• Aim of the task:
Determine the number of lines in these entries that hold the word "some". Give the number and nothing more.

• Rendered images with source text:
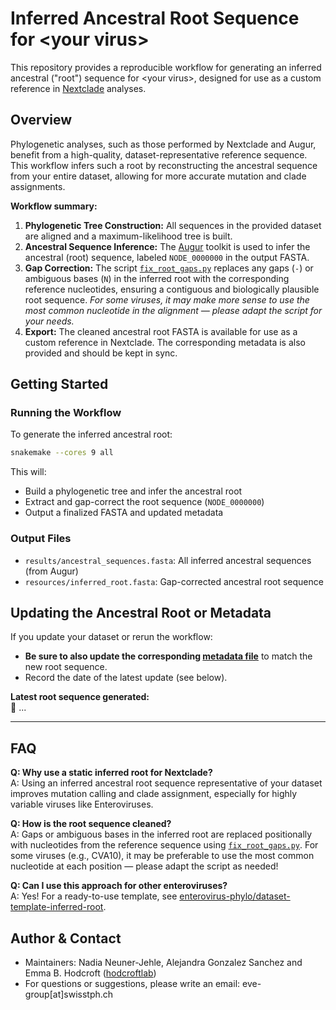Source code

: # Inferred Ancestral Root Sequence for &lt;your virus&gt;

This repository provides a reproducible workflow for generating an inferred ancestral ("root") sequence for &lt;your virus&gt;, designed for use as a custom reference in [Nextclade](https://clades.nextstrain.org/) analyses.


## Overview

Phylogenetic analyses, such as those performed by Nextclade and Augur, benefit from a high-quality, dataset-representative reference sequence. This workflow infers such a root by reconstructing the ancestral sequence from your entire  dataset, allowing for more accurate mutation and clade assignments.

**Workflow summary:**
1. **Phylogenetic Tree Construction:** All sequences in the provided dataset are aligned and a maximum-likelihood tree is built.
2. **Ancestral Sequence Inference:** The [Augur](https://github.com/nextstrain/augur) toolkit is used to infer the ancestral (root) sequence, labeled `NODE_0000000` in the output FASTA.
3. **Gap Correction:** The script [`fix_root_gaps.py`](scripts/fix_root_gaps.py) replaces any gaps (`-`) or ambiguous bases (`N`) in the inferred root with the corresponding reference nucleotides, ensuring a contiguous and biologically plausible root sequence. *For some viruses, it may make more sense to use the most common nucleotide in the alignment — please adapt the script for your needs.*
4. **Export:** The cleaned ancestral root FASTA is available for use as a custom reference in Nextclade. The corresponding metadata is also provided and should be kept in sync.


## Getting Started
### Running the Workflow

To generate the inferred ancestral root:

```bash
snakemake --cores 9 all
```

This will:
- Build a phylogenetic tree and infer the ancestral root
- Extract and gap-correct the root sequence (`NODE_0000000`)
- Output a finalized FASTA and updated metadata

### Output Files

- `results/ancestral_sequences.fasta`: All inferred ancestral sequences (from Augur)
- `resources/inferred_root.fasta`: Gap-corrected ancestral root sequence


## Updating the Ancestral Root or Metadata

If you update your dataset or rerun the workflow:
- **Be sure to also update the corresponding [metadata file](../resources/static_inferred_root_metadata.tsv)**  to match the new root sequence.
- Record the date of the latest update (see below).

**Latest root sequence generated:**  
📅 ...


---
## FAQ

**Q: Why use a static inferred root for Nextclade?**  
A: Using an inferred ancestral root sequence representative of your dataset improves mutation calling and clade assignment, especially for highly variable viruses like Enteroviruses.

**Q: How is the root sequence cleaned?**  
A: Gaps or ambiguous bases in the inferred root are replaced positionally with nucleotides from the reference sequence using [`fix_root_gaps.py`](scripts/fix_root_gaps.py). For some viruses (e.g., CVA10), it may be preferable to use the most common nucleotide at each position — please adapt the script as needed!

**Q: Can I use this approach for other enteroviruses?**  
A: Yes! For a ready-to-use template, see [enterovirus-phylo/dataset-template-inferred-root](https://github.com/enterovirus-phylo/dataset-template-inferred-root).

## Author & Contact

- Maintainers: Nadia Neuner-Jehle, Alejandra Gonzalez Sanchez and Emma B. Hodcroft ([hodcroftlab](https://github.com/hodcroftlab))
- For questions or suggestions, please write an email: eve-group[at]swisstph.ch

• Task answer:
2